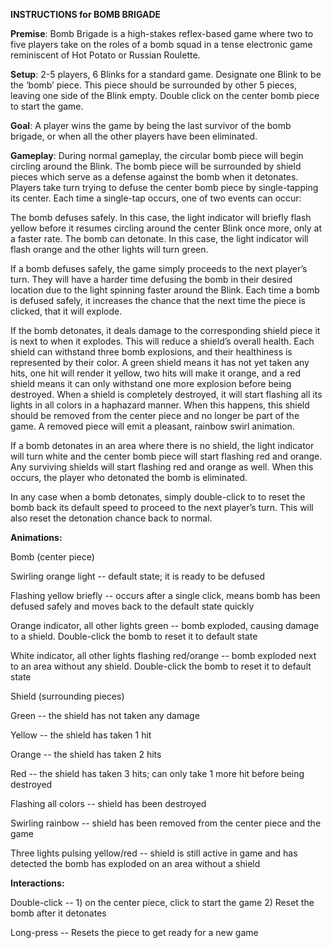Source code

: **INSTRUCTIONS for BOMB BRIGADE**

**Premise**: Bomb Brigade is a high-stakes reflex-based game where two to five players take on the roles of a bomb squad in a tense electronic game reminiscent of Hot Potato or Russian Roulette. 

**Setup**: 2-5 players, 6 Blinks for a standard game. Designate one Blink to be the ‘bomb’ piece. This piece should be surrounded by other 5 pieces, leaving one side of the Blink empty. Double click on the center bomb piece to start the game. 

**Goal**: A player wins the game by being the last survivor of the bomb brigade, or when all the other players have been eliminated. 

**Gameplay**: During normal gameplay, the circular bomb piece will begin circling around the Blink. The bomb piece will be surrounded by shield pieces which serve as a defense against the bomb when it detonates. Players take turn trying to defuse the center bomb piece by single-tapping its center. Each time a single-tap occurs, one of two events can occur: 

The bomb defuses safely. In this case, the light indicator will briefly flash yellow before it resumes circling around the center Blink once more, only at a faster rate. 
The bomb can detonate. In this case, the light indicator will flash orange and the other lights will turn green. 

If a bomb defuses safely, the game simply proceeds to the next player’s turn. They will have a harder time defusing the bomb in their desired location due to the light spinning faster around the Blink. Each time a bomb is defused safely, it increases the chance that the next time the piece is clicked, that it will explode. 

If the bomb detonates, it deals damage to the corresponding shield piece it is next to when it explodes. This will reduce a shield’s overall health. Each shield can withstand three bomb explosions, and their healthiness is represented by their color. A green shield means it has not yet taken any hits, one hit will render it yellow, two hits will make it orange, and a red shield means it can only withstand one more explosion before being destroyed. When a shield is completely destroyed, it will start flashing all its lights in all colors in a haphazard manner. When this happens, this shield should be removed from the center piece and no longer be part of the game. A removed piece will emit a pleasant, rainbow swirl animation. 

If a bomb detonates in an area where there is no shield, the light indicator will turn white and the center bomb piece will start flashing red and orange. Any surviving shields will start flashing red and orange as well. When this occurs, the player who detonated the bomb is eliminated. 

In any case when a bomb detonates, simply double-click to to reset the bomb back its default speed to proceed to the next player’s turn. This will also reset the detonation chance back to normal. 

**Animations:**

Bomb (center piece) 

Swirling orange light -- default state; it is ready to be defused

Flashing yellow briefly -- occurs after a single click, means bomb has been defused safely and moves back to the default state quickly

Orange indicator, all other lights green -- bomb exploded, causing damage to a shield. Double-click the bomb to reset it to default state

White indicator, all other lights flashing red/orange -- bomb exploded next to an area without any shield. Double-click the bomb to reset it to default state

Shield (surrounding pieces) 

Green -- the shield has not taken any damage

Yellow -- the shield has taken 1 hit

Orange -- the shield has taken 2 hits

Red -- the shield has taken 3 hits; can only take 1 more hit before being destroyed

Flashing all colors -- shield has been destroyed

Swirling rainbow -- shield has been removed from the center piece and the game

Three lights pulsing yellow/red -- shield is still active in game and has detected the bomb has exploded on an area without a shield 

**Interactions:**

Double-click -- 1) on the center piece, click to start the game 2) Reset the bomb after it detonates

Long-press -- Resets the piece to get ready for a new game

*How to complete this task*
Every line above carrying the word "removed" needs to be shown.

*Output of the task*
If the bomb detonates, it deals damage to the corresponding shield piece it is next to when it explodes. This will reduce a shield’s overall health. Each shield can withstand three bomb explosions, and their healthiness is represented by their color. A green shield means it has not yet taken any hits, one hit will render it yellow, two hits will make it orange, and a red shield means it can only withstand one more explosion before being destroyed. When a shield is completely destroyed, it will start flashing all its lights in all colors in a haphazard manner. When this happens, this shield should be removed from the center piece and no longer be part of the game. A removed piece will emit a pleasant, rainbow swirl animation. 
Swirling rainbow -- shield has been removed from the center piece and the game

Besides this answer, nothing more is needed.